(Items listed in a dataset)
=-=-=-=-=

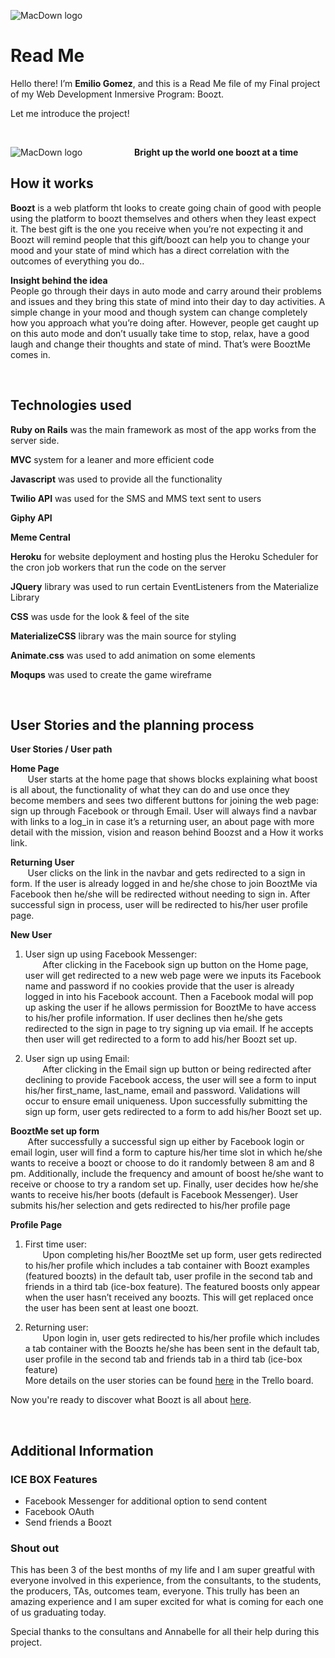 ![MacDown logo](https://media.glassdoor.com/sql/459214/general-assembly-squarelogo-1389133751210.png)

# Read Me    


Hello there! I’m **Emilio Gomez**, and this is a Read Me file of my Final project of my Web Development Inmersive Program: Boozt.

Let me introduce the project!

</br>


![MacDown logo](http://i67.tinypic.com/8yajxf.png)
&nbsp;&nbsp;&nbsp;&nbsp;&nbsp;&nbsp;&nbsp;&nbsp;&nbsp;&nbsp;&nbsp;&nbsp;&nbsp;&nbsp;&nbsp;&nbsp;&nbsp;&nbsp;&nbsp;&nbsp;**Bright up the world one boozt at a time**

## How it works

**Boozt** is a web platform tht looks to create going chain of good with people using the platform to boozt themselves and others when they least expect it. The best gift is the one you receive when you’re not expecting it and Boozt will remind people that this gift/boozt can help you to change your mood and your state of mind which has a direct correlation with the outcomes of everything you do..


**Insight behind the idea**<br>
People go through their days in auto mode and carry around their problems and issues and they bring this state of mind into their day to day activities. A simple change in your mood and though system can change completely how you approach what you’re doing after. However, people get caught up on this auto mode and don’t usually take time to stop, relax, have a good laugh and change their thoughts and state of mind. That’s were BooztMe comes in.


</br>


## Technologies used

**Ruby on Rails** was the main framework as most of the app works from the server side.  

**MVC** system for a leaner and more efficient code

**Javascript** was used to provide all the functionality

**Twilio API** was used for the SMS and MMS text sent to users

**Giphy API**

**Meme Central**

**Heroku** for website deployment and hosting plus the Heroku Scheduler for the cron job workers that run the code on the server

**JQuery** library was used to run certain EventListeners from the Materialize Library

**CSS** was usde for the look & feel of the site

**MaterializeCSS** library was the main source for styling

**Animate.css** was used to add animation on some elements

**Moqups** was used to create the game wireframe

</br>


## User Stories and the planning process

**User Stories / User path**

**Home Page**<br>
&nbsp;&nbsp;&nbsp;&nbsp;&nbsp;&nbsp;&nbsp;User starts at the home page that shows blocks explaining what boost is all about, the functionality of what they can do and use once they become members and sees two different buttons for joining the web page: sign up through Facebook or through Email. User will always find a navbar with links to a log_in in case it’s a returning user, an about page with more detail with the mission, vision and reason behind Boozst and a How it works link.

**Returning User**<br>
&nbsp;&nbsp;&nbsp;&nbsp;&nbsp;&nbsp;&nbsp;User clicks on the link in the navbar and gets redirected to a sign in form. If the user is already logged in and he/she chose to join BooztMe via Facebook then he/she will be redirected without needing to sign in. After successful sign in process, user will be redirected to his/her user profile page.

**New User**<br>
1) User sign up using Facebook Messenger:<br>
&nbsp;&nbsp;&nbsp;&nbsp;&nbsp;&nbsp;&nbsp;After clicking in the Facebook sign up button on the Home page, user will get redirected to a new web page were we inputs its Facebook name and password if no cookies provide that the user is already logged in into his Facebook account. Then a Facebook modal will pop up asking the user if he allows permission for BooztMe to have access to his/her profile information. If user declines then he/she gets redirected to the sign in page to try signing up via email. If he accepts then user will get redirected to a form to add his/her Boozt set up.

2)  User sign up using Email:<br>
&nbsp;&nbsp;&nbsp;&nbsp;&nbsp;&nbsp;&nbsp;After clicking in the Email sign up button or being redirected after declining to provide Facebook access, the user will see a form to input his/her first_name, last_name, email and password. Validations will occur to ensure email uniqueness. Upon successfully submitting the sign up form, user gets redirected to a form to add his/her Boozt set up.

**BooztMe set up form**<br>
&nbsp;&nbsp;&nbsp;&nbsp;&nbsp;&nbsp;&nbsp;After successfully a successful sign up either by Facebook login or email login, user will find a form to capture  his/her time slot in which he/she wants to receive a boozt or choose to do it randomly between 8 am and 8 pm. Additionally, include the frequency and amount of boost he/she want to receive or choose to try a random set up. Finally, user decides how he/she wants to receive his/her boots (default is Facebook Messenger). User submits his/her selection and gets redirected to his/her profile page

**Profile Page**<br>
1)  First time user:<br>
&nbsp;&nbsp;&nbsp;&nbsp;&nbsp;&nbsp;&nbsp;Upon completing his/her BooztMe set up form, user gets redirected to his/her profile which includes a tab container with Boozt examples (featured boozts) in the default tab, user profile in the second tab and friends in a third tab (ice-box feature). The featured boosts only appear when the user hasn’t received any boozts. This will get replaced once the user has been sent at least one boozt.

2)  Returning user:<br>
&nbsp;&nbsp;&nbsp;&nbsp;&nbsp;&nbsp;&nbsp;Upon login in, user gets redirected to his/her profile which includes a tab container with the Boozts he/she has been sent in the default tab, user profile in the second tab and friends tab in a third tab (ice-box feature)
</br>More details on the user stories can be found [here](https://trello.com/b/k4N2javU/boozt-me-app) in the Trello board.


Now you're ready to discover what Boozt is all about 
[here](www.booztme.com).

</br>


## Additional Information
### ICE BOX Features
-  Facebook Messenger for additional option to send content
-  Facebook OAuth
-  Send friends a Boozt

### Shout out
 
This has been 3 of the best months of my life and I am super greatful with everyone involved in this experience, from the consultants, to the students, the producers, TAs, outcomes team, everyone. This trully has been an amazing experience and I am super excited for what is coming for each one of us graduating today.

Special thanks to the consultans and Annabelle for all their help during this project.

=-=-=-=-=

§ **WHAT THE EXERCISE ASKS**
Where a picture appears, omit it; otherwise reproduce each line above from the first to the one with "## How it works", inclusive.

§ **EXERCISE RESULT**
 ![MacDown logo](https://media.glassdoor.com/sql/459214/general-assembly-squarelogo-1389133751210.png)

# Read Me    


Hello there! I’m **Emilio Gomez**, and this is a Read Me file of my Final project of my Web Development Inmersive Program: Boozt.

Let me introduce the project!

</br>


![MacDown logo](http://i67.tinypic.com/8yajxf.png)
&nbsp;&nbsp;&nbsp;&nbsp;&nbsp;&nbsp;&nbsp;&nbsp;&nbsp;&nbsp;&nbsp;&nbsp;&nbsp;&nbsp;&nbsp;&nbsp;&nbsp;&nbsp;&nbsp;&nbsp;**Bright up the world one boozt at a time**

## How it works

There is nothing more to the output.